Отсюда внутренняя связь сказочного сюжетосложения и иронического слога, традиционализма и пересмешничества, установки на доселе не виданное и игры с готовыми литературными формами. В романе Успенского — исключая вставные «устареллы» — в основном обыгрываются сказочные мотивы, хотя есть там и «современность-древность» конца XX века, и смешной романтический индивидуалист — лермонтовско-врубелевский Демон, у которого даже совесть просыпается, и философическая китайщина. В романе соавторском чисто сказочного антуража меньше (как меньше прямого «скоморошьего» комизма; есть и жемчужины; дорогого стоит, к примеру, реакция героя на некий мистико-фашистский трактат: «А, «Обретенный Грааль» <…> Читали. Гвидо фон Лист. Бей жидов, спасай масонов»), там в ход идет другой материал: современные триллеры и фэнтэзи, детективы и квазимистика, историко-литературные анекдоты и ужастики. Плохо ориентируясь в масскульте, я часто не могу догадаться, где заимствование, а где виртуозное ироничное цитирование, хотя понимаю, что Лазарчук с Успенским много что взяли из общего мотивно-антуражного фонда массовой (и не только массовой) культуры конца XX века (дочеловеческая цивилизация ящеров, эликсир вечной жизни, зомби, тайный союз избранников, пресекновение опасных тенденций научно-технического «прогресса», борьба магов, поиски Шамбалы и Грааля, фашистская и коммунистическая мистика, сражения в антарктическом подземелье, сверхоружие, тайная дипломатия и т. п.). Взять-то взяли, но с вязким (подчас ядовитым) этим месивом разобрались по-человечески. Служителями его не стали. Даже на соблазн избранничества не поддались. В первую очередь потому, что нашли героя.
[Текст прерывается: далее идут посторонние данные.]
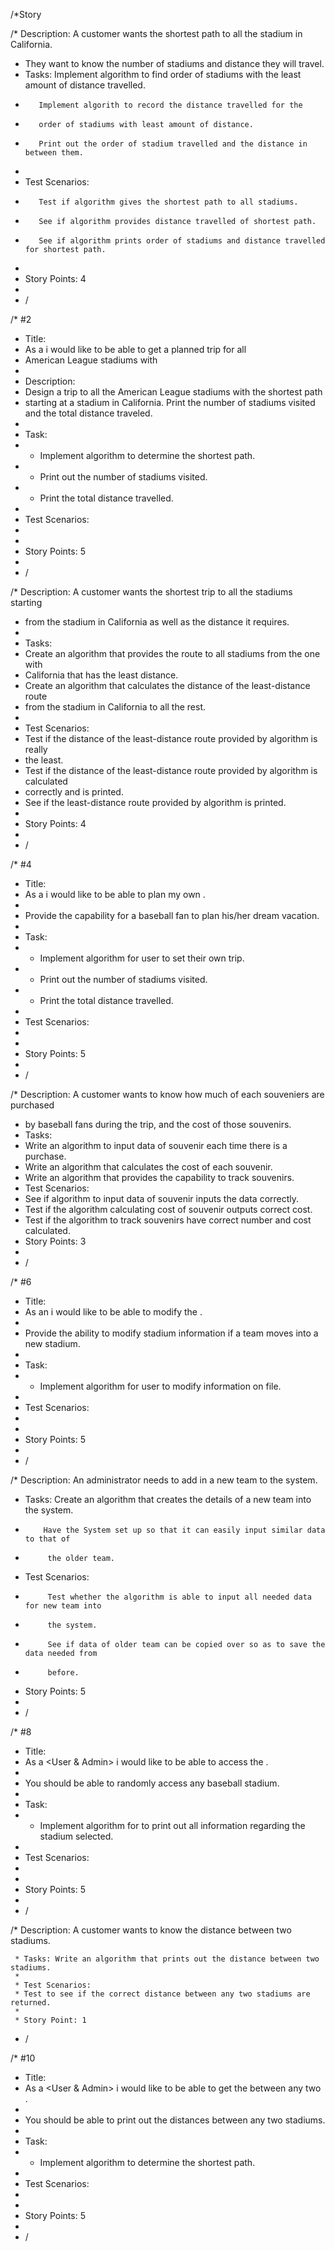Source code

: 
/*Story 

/* Description: A customer wants the shortest path to all the stadium in California.
 * They want to know the number of stadiums and distance they will travel.
 * Tasks: Implement algorithm to find order of stadiums with the least amount of distance travelled.
 *        Implement algorith to record the distance travelled for the
 *        order of stadiums with least amount of distance.
 *        Print out the order of stadium travelled and the distance in between them.
 * 
 * Test Scenarios: 
 *        Test if algorithm gives the shortest path to all stadiums.
 *        See if algorithm provides distance travelled of shortest path.
 *        See if algorithm prints order of stadiums and distance travelled for shortest path.
 * 
 * Story Points: 4
 * 
 * / 
 
 /* #2
 * Title:
 *  As a <user> i would like to be able to get a planned trip for all 
 *  American League stadiums with <the shortest path>
 * 
 * Description: 
 * Design a trip to all the American League stadiums with the shortest path 
 * starting at a stadium in California. Print the number of stadiums visited and the total distance traveled.
 * 
 * Task:
 * - Implement algorithm to determine the shortest path.
 * - Print out the number of stadiums visited.
 * - Print the total distance travelled.
 * 
 * Test Scenarios:
 * 
 * 
 * Story Points: 5
 * 
 * /
 
 /* Description: A customer wants the shortest trip to all the stadiums starting
 * from the stadium in California as well as the distance it requires.
 * 
 * Tasks: 
 * Create an algorithm that provides the route to all stadiums from the one with 
 * California that has the least distance.
 * Create an algorithm that calculates the distance of the least-distance route 
 * from the stadium in California to all the rest.
 * 
 * Test Scenarios: 
 * Test if the distance of the least-distance route provided by algorithm is really
 * the least.
 * Test if the distance of the least-distance route provided by algorithm is calculated
 * correctly and is printed.
 * See if the least-distance route provided by algorithm is printed.
 * 
 * Story Points: 4
 * 
 * / 
 
 
/* #4
 * Title:
 * As a <user> i would like to be able to plan my own <dream vacation>.
 * 
 * Provide the capability for a baseball fan to plan his/her dream vacation.
 * 
 * Task:
 * - Implement algorithm for user to set their own trip.
 * - Print out the number of stadiums visited.
 * - Print the total distance travelled.
 * 
 * Test Scenarios:
 * 
 * 
 * Story Points: 5
 * 
 * /
 
 /* Description: A customer wants to know how much of each souveniers are purchased
 * by baseball fans during the trip, and the cost of those souvenirs.
 * Tasks: 
 * Write an algorithm to input data of souvenir each time there is a purchase.
 * Write an algorithm that calculates the cost of each souvenir.
 * Write an algorithm that provides the capability to track souvenirs.  
 * Test Scenarios: 
 * See if algorithm to input data of souvenir inputs the data correctly.
 * Test if the algorithm calculating cost of souvenir outputs correct cost.
 * Test if the algorithm to track souvenirs have correct number and cost calculated.
 * Story Points: 3  
 * 
 * / 
 
 
 /* #6
 * Title:
 * As an <Admin> i would like to be able to modify the <stadium information>.
 * 
 * Provide the ability to modify stadium information if a team moves into a new stadium.
 * 
 * Task:
 * - Implement algorithm for user to modify information on file. 
 * 
 * Test Scenarios:
 * 
 * 
 * Story Points: 5
 * 
 * /
 
 /* Description: An administrator needs to add in a new team to the system. 
 * Tasks:  Create an algorithm that creates the details of a new team into the system.
 *         Have the System set up so that it can easily input similar data to that of
 *          the older team.
 * Test Scenarios: 
 *          Test whether the algorithm is able to input all needed data for new team into
 *          the system.
 *          See if data of older team can be copied over so as to save the data needed from
 *          before.
 * Story Points: 5 
 * 
 * / 
 
 /* #8
 * Title:
 * As a <User & Admin> i would like to be able to access the <stadium information>.
 * 
 * You should be able to randomly access any baseball stadium. 
 * 
 * Task:
 * - Implement algorithm for to print out all information regarding the stadium selected.  
 * 
 * Test Scenarios:
 * 
 * 
 * Story Points: 5
 * 
 * /
 
 /* Description: A customer wants to know the distance between two stadiums.
 
     * Tasks: Write an algorithm that prints out the distance between two stadiums.
     *
     * Test Scenarios: 
     * Test to see if the correct distance between any two stadiums are returned.
     *
     * Story Point: 1
* / 
 
 
/* #10
 * Title:
 * As a <User & Admin> i would like to be able to get the <distance> between any two <stadium>.
 * 
 * You should be able to print out the distances between any two stadiums.
 * 
 * Task:
 * - Implement algorithm to determine the shortest path.
 * 
 * Test Scenarios:
 * 
 * 
 * Story Points: 5
 * 
 * /

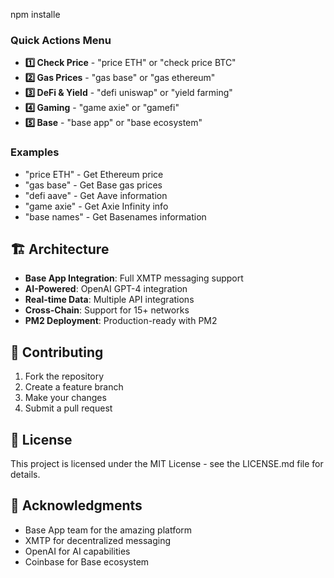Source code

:npm installe

### Quick Actions Menu
- **1️⃣ Check Price** - "price ETH" or "check price BTC"
- **2️⃣ Gas Prices** - "gas base" or "gas ethereum"
- **3️⃣ DeFi & Yield** - "defi uniswap" or "yield farming"
- **4️⃣ Gaming** - "game axie" or "gamefi"
- **5️⃣ Base** - "base app" or "base ecosystem"

### Examples
- "price ETH" - Get Ethereum price
- "gas base" - Get Base gas prices
- "defi aave" - Get Aave information
- "game axie" - Get Axie Infinity info
- "base names" - Get Basenames information

## 🏗️ Architecture

- **Base App Integration**: Full XMTP messaging support
- **AI-Powered**: OpenAI GPT-4 integration
- **Real-time Data**: Multiple API integrations
- **Cross-Chain**: Support for 15+ networks
- **PM2 Deployment**: Production-ready with PM2

## 🤝 Contributing

1. Fork the repository
2. Create a feature branch
3. Make your changes
4. Submit a pull request

## 📄 License

This project is licensed under the MIT License - see the LICENSE.md file for details.

## 🙏 Acknowledgments

- Base App team for the amazing platform
- XMTP for decentralized messaging
- OpenAI for AI capabilities
- Coinbase for Base ecosystem
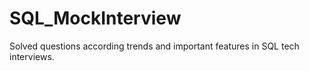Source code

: # SQL_MockInterview
Solved questions according trends and important features in SQL tech interviews.
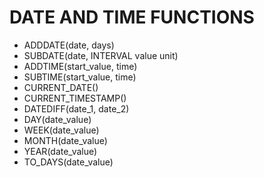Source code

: # DATE AND TIME FUNCTIONS

* ADDDATE(date, days)
* SUBDATE(date, INTERVAL value unit)
* ADDTIME(start_value, time)
* SUBTIME(start_value, time)
* CURRENT_DATE()
* CURRENT_TIMESTAMP()
* DATEDIFF(date_1, date_2)
* DAY(date_value)
* WEEK(date_value)
* MONTH(date_value)
* YEAR(date_value)
* TO_DAYS(date_value)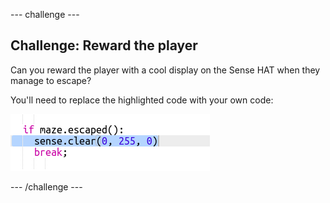 \--- challenge \---

## Challenge: Reward the player

Can you reward the player with a cool display on the Sense HAT when they manage to escape?

You'll need to replace the highlighted code with your own code:

![screenshot](images/compass-reward.png)

\--- /challenge \---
Странники-змееборцы в «Там, где нас нет» поддерживают себя и друг друга сказками и песнями. («»Что это вы поете такое, сэр Джихар?! — спрашивает побратима Принц. — И вообще — о чем эта песня? В чем ее смысл?» — «Меньше смысла — больше душевности», — объяснил Жихарь».) Герой «Посмотри в глаза чудовищ» — великий поэт, которому запрещено писать стихи и предоставлена возможность поэтически противодействовать чудовищному бытию нашего столетия. Совершать подвиги. Побеждать зло. На миг делать сказку былью. Тот, кто послужил Яну Флемингу прообразом Джеймса Бонда, тот, кто разгадал психологическую игру Агаты Кристи (выступающей в качестве детектива на корабле, где вдруг исчезла одна пассажирка и подозреваются все остальные), тот, кто закорешился с чикагским гангстером, позднее рванувшим в миллиардеры, тот, кто не дал немецкой и советской командам, посланным на захват Шамбалы, перестрелять друг друга, тот, кто партизанил в Отечественную и защищал свободу в Будапеште 1956-го, брезгливо созерцал трагикомедию первого писательского съезда и успешно ухаживал за Марлен Дитрих, а в конце концов одолел сдохших, но продолжающих изливать в мир зло ящеров, — это Николай Степанович Гумилев. Тайная организация магов «Пятый Рим» («пятый», ибо «четвертому не бывать») выкупила сверходаренного тайновидца-вещуна (он и сам не знал, каких струн касался в иных стихах), обучила всем премудростям, сделала временно бессмертным и приняла в свои ряды. Более того, когда «Пятый Рим» захирел, а его воины утратили свои волшебные свойства, поэт остался собой. Может, не только по тем причинам, что подсказывает сюжет, но и потому, что был поэтом. И хотя последние десятилетия жил просто, семейно, счастливо, но в середине 90-х откликнулся на самую обычную и самую неотклонимую просьбу — отправился на поиски похищенного ребенка. Заодно спас человечество. Как и должно быть.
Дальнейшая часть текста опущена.